Basic python defining function - python

I'm having difficulty applying my knowledge of defining functions with def to my own function.
I want to create a function where I can filter my data frame based on my 1. columns I'd like to drop + their axis 2. using .dropna
I've used it on one of my data frames like this :
total_adj_gross = ((gross.drop(columns = ['genre','rating', 'total_gross'], axis = 1)).dropna())
I've also used it on another data frame like this :
vill = (characters.drop(columns = ['hero','song'], axis = 1)).dropna(axis = 0)
Can I make a function using def so I can easily do this to any data frame?
if so would I go about it like this
def filtered_df(data, col_name, N=1):
frame = data.drop(columns = [col_name], axis = N)
frame.dropna(axis = N)
return frame
I can already feel like this above function would go wrong because what if I have different N's like in my vill object?
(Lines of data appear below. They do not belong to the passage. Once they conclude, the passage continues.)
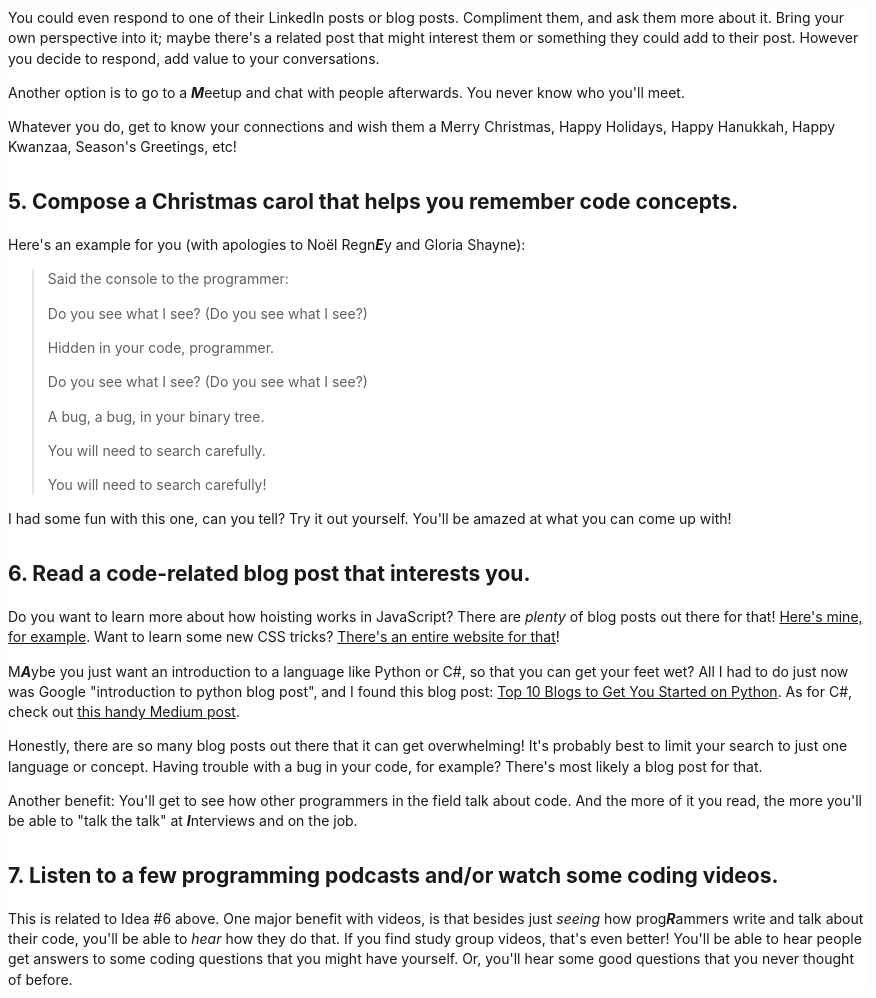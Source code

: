 You could even respond to one of their LinkedIn posts or blog posts. Compliment them, and ask them more about it. Bring your own perspective into it; maybe there's a related post that might interest them or something they could add to their post. However you decide to respond, add value to your conversations.

Another option is to go to a ***M***eetup and chat with people afterwards. You never know who you'll meet.

Whatever you do, get to know your connections and wish them a Merry Christmas, Happy Holidays, Happy Hanukkah, Happy Kwanzaa, Season's Greetings, etc!

## 5. Compose a Christmas carol that helps you remember code concepts.
Here's an example for you (with apologies to Noël Regn***E***y and Gloria Shayne):

> Said the console to the programmer:
> 
> Do you see what I see? (Do you see what I see?)
> 
> Hidden in your code, programmer.
> 
> Do you see what I see? (Do you see what I see?)
> 
> A bug, a bug, in your binary tree.
> 
> You will need to search carefully.
> 
> You will need to search carefully!

I had some fun with this one, can you tell? Try it out yourself. You'll be amazed at what you can come up with!

## 6. Read a code-related blog post that interests you.
Do you want to learn more about how hoisting works in JavaScript? There are *plenty* of blog posts out there for that! [Here's mine, for example](https://stevendcrouse.com/the_importance_of_scope_hoisting_and_the_javascript_engine_part_1). Want to learn some new CSS tricks? [There's an entire website for that](https://css-tricks.com/)!

M***A***ybe you just want an introduction to a language like Python or C#, so that you can get your feet wet? All I had to do just now was Google "introduction to python blog post", and I found this blog post: [Top 10 Blogs to Get You Started on Python](https://www.stxnext.com/blog/top-10-blogs-python/). As for C#, check out [this handy Medium post](https://medium.com/@jakubgarfield/5-net-blogs-for-c-developers-to-follow-in-2019-2b4af10927ae).

Honestly, there are so many blog posts out there that it can get overwhelming! It's probably best to limit your search to just one language or concept. Having trouble with a bug in your code, for example? There's most likely a blog post for that.

Another benefit: You'll get to see how other programmers in the field talk about code. And the more of it you read, the more you'll be able to "talk the talk" at ***I***nterviews and on the job.

## 7. Listen to a few programming podcasts and/or watch some coding videos.
This is related to Idea #6 above. One major benefit with videos, is that besides just *seeing* how prog***R***ammers write and talk about their code, you'll be able to *hear* how they do that. If you find study group videos, that's even better! You'll be able to hear people get answers to some coding questions that you might have yourself. Or, you'll hear some good questions that you never thought of before.
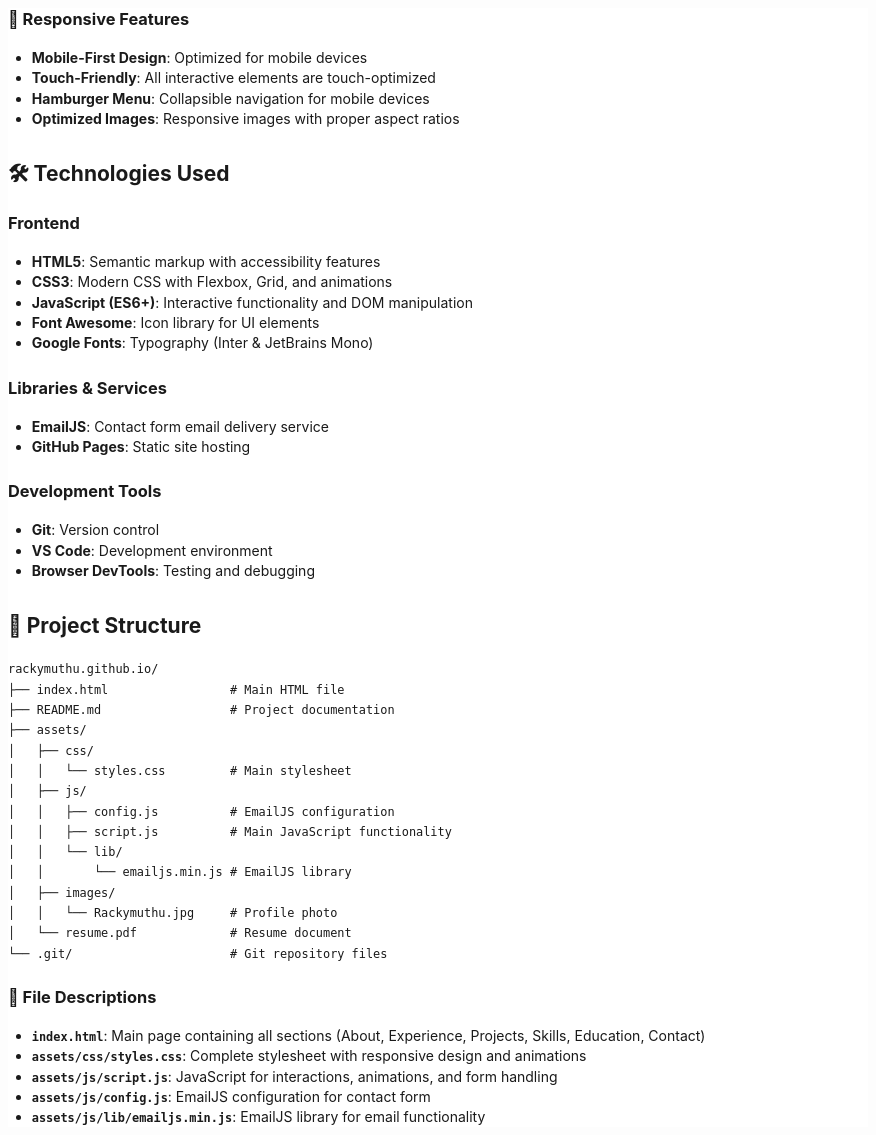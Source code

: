 ### 📱 Responsive Features
- **Mobile-First Design**: Optimized for mobile devices
- **Touch-Friendly**: All interactive elements are touch-optimized
- **Hamburger Menu**: Collapsible navigation for mobile devices
- **Optimized Images**: Responsive images with proper aspect ratios

## 🛠 Technologies Used

### Frontend
- **HTML5**: Semantic markup with accessibility features
- **CSS3**: Modern CSS with Flexbox, Grid, and animations
- **JavaScript (ES6+)**: Interactive functionality and DOM manipulation
- **Font Awesome**: Icon library for UI elements
- **Google Fonts**: Typography (Inter & JetBrains Mono)

### Libraries & Services
- **EmailJS**: Contact form email delivery service
- **GitHub Pages**: Static site hosting

### Development Tools
- **Git**: Version control
- **VS Code**: Development environment
- **Browser DevTools**: Testing and debugging

## 📁 Project Structure

```
rackymuthu.github.io/
├── index.html                 # Main HTML file
├── README.md                  # Project documentation
├── assets/
│   ├── css/
│   │   └── styles.css         # Main stylesheet
│   ├── js/
│   │   ├── config.js          # EmailJS configuration
│   │   ├── script.js          # Main JavaScript functionality
│   │   └── lib/
│   │       └── emailjs.min.js # EmailJS library
│   ├── images/
│   │   └── Rackymuthu.jpg     # Profile photo
│   └── resume.pdf             # Resume document
└── .git/                      # Git repository files
```

### 📄 File Descriptions

- **`index.html`**: Main page containing all sections (About, Experience, Projects, Skills, Education, Contact)
- **`assets/css/styles.css`**: Complete stylesheet with responsive design and animations
- **`assets/js/script.js`**: JavaScript for interactions, animations, and form handling
- **`assets/js/config.js`**: EmailJS configuration for contact form
- **`assets/js/lib/emailjs.min.js`**: EmailJS library for email functionality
BTW I am a very new beginner as you can tell -- I haven't been exposed to any complex functions any help would be appreciated!
Update since I dont know how to make a code in comments:
Thank you all for your help in creating my function
but now how do I insert this in my code?
Do I have to make a script (.py) then call my function?
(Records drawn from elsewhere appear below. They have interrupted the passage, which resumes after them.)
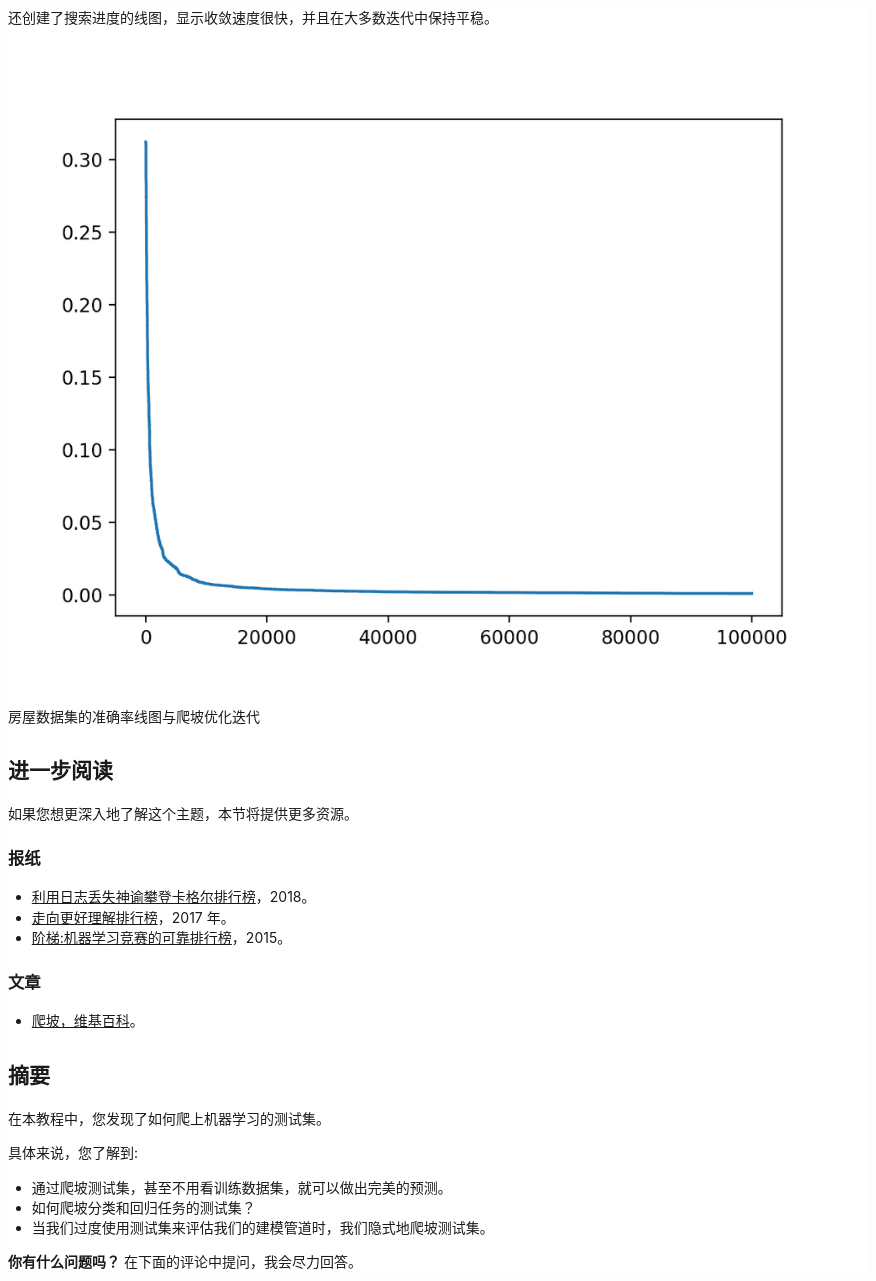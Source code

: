 还创建了搜索进度的线图，显示收敛速度很快，并且在大多数迭代中保持平稳。

![Line Plot of Accuracy vs. Hill Climb Optimization Iteration for the Housing Dataset](img/7ca5124aa3786c786c7eb2d8b8be0868.png)

房屋数据集的准确率线图与爬坡优化迭代

## 进一步阅读

如果您想更深入地了解这个主题，本节将提供更多资源。

### 报纸

*   [利用日志丢失神谕攀登卡格尔排行榜](https://www.aaai.org/ocs/index.php/WS/AAAIW18/paper/viewPaper/16161)，2018。
*   [走向更好理解排行榜](https://arxiv.org/abs/1510.03349)，2017 年。
*   [阶梯:机器学习竞赛的可靠排行榜](https://arxiv.org/abs/1502.04585)，2015。

### 文章

*   [爬坡，维基百科](https://en.wikipedia.org/wiki/Hill_climbing)。

## 摘要

在本教程中，您发现了如何爬上机器学习的测试集。

具体来说，您了解到:

*   通过爬坡测试集，甚至不用看训练数据集，就可以做出完美的预测。
*   如何爬坡分类和回归任务的测试集？
*   当我们过度使用测试集来评估我们的建模管道时，我们隐式地爬坡测试集。

**你有什么问题吗？**
在下面的评论中提问，我会尽力回答。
can I test in within my actual code?
right now if I just copy + paste any code in, and fill the column name I get an error saying the specific column code "is not found in the axis"

Based on what you want to achieve, you don't need to pass any axis parameter. Also, you want to pass a list of columns as a parameter to drop the different columns (axis=1 for drop() and axis=0 for dropna(), which is the default parameter value). And finally, dropna() is not in place by default. You have to store the returned value into a frame like you did the line above.
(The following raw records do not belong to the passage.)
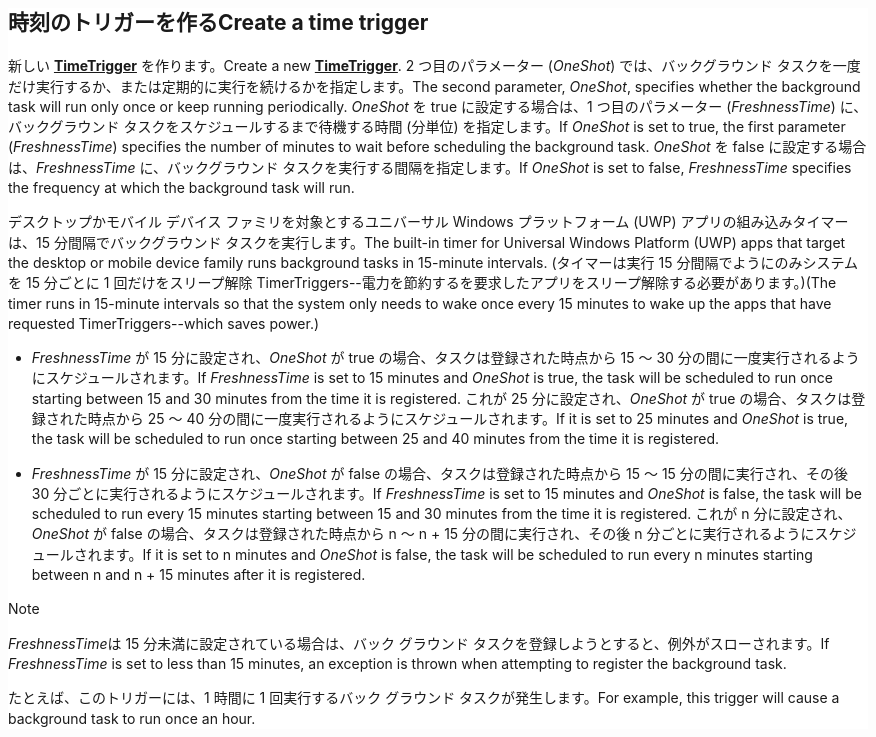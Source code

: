 ## <a name="create-a-time-trigger"></a><span data-ttu-id="64154-110">時刻のトリガーを作る</span><span class="sxs-lookup"><span data-stu-id="64154-110">Create a time trigger</span></span>

<span data-ttu-id="64154-111">新しい [**TimeTrigger**](https://msdn.microsoft.com/library/windows/apps/br224843) を作ります。</span><span class="sxs-lookup"><span data-stu-id="64154-111">Create a new [**TimeTrigger**](https://msdn.microsoft.com/library/windows/apps/br224843).</span></span> <span data-ttu-id="64154-112">2 つ目のパラメーター (*OneShot*) では、バックグラウンド タスクを一度だけ実行するか、または定期的に実行を続けるかを指定します。</span><span class="sxs-lookup"><span data-stu-id="64154-112">The second parameter, *OneShot*, specifies whether the background task will run only once or keep running periodically.</span></span> <span data-ttu-id="64154-113">*OneShot* を true に設定する場合は、1 つ目のパラメーター (*FreshnessTime*) に、バックグラウンド タスクをスケジュールするまで待機する時間 (分単位) を指定します。</span><span class="sxs-lookup"><span data-stu-id="64154-113">If *OneShot* is set to true, the first parameter (*FreshnessTime*) specifies the number of minutes to wait before scheduling the background task.</span></span> <span data-ttu-id="64154-114">*OneShot* を false に設定する場合は、*FreshnessTime* に、バックグラウンド タスクを実行する間隔を指定します。</span><span class="sxs-lookup"><span data-stu-id="64154-114">If *OneShot* is set to false, *FreshnessTime* specifies the frequency at which the background task will run.</span></span>

<span data-ttu-id="64154-115">デスクトップかモバイル デバイス ファミリを対象とするユニバーサル Windows プラットフォーム (UWP) アプリの組み込みタイマーは、15 分間隔でバックグラウンド タスクを実行します。</span><span class="sxs-lookup"><span data-stu-id="64154-115">The built-in timer for Universal Windows Platform (UWP) apps that target the desktop or mobile device family runs background tasks in 15-minute intervals.</span></span> <span data-ttu-id="64154-116">(タイマーは実行 15 分間隔でようにのみシステムを 15 分ごとに 1 回だけをスリープ解除 TimerTriggers--電力を節約するを要求したアプリをスリープ解除する必要があります。)</span><span class="sxs-lookup"><span data-stu-id="64154-116">(The timer runs in 15-minute intervals so that the system only needs to wake once every 15 minutes to wake up the apps that have requested TimerTriggers--which saves power.)</span></span>

- <span data-ttu-id="64154-117">*FreshnessTime* が 15 分に設定され、*OneShot* が true の場合、タスクは登録された時点から 15 ～ 30 分の間に一度実行されるようにスケジュールされます。</span><span class="sxs-lookup"><span data-stu-id="64154-117">If *FreshnessTime* is set to 15 minutes and *OneShot* is true, the task will be scheduled to run once starting between 15 and 30 minutes from the time it is registered.</span></span> <span data-ttu-id="64154-118">これが 25 分に設定され、*OneShot* が true の場合、タスクは登録された時点から 25 ～ 40 分の間に一度実行されるようにスケジュールされます。</span><span class="sxs-lookup"><span data-stu-id="64154-118">If it is set to 25 minutes and *OneShot* is true, the task will be scheduled to run once starting between 25 and 40 minutes from the time it is registered.</span></span>

- <span data-ttu-id="64154-119">*FreshnessTime* が 15 分に設定され、*OneShot* が false の場合、タスクは登録された時点から 15 ～ 15 分の間に実行され、その後 30 分ごとに実行されるようにスケジュールされます。</span><span class="sxs-lookup"><span data-stu-id="64154-119">If *FreshnessTime* is set to 15 minutes and *OneShot* is false, the task will be scheduled to run every 15 minutes starting between 15 and 30 minutes from the time it is registered.</span></span> <span data-ttu-id="64154-120">これが n 分に設定され、*OneShot* が false の場合、タスクは登録された時点から n ～ n + 15 分の間に実行され、その後 n 分ごとに実行されるようにスケジュールされます。</span><span class="sxs-lookup"><span data-stu-id="64154-120">If it is set to n minutes and *OneShot* is false, the task will be scheduled to run every n minutes starting between n and n + 15 minutes after it is registered.</span></span>

> [!NOTE]
> <span data-ttu-id="64154-121">*FreshnessTime*は 15 分未満に設定されている場合は、バック グラウンド タスクを登録しようとすると、例外がスローされます。</span><span class="sxs-lookup"><span data-stu-id="64154-121">If *FreshnessTime* is set to less than 15 minutes, an exception is thrown when attempting to register the background task.</span></span>
 
<span data-ttu-id="64154-122">たとえば、このトリガーには、1 時間に 1 回実行するバック グラウンド タスクが発生します。</span><span class="sxs-lookup"><span data-stu-id="64154-122">For example, this trigger will cause a background task to run once an hour.</span></span>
Your function should look like that:
def filtered_df(data, col_names):
frame = data.drop(columns = col_names, axis = 1)
result = frame.dropna()
return result

Overall, code looks good. I'd suggest 3 minor changes:-
Pass columns names as list. Do not convert them to list within the functions
Pass 2 variables for working with axis. From what i see in your eg, your axis values changes for drop and dropna. Not sure about your need for it. If you want 2 diff axis values for drop() and dropna() then please use 2 diff variables, probably like drop_axis and dropna_axis.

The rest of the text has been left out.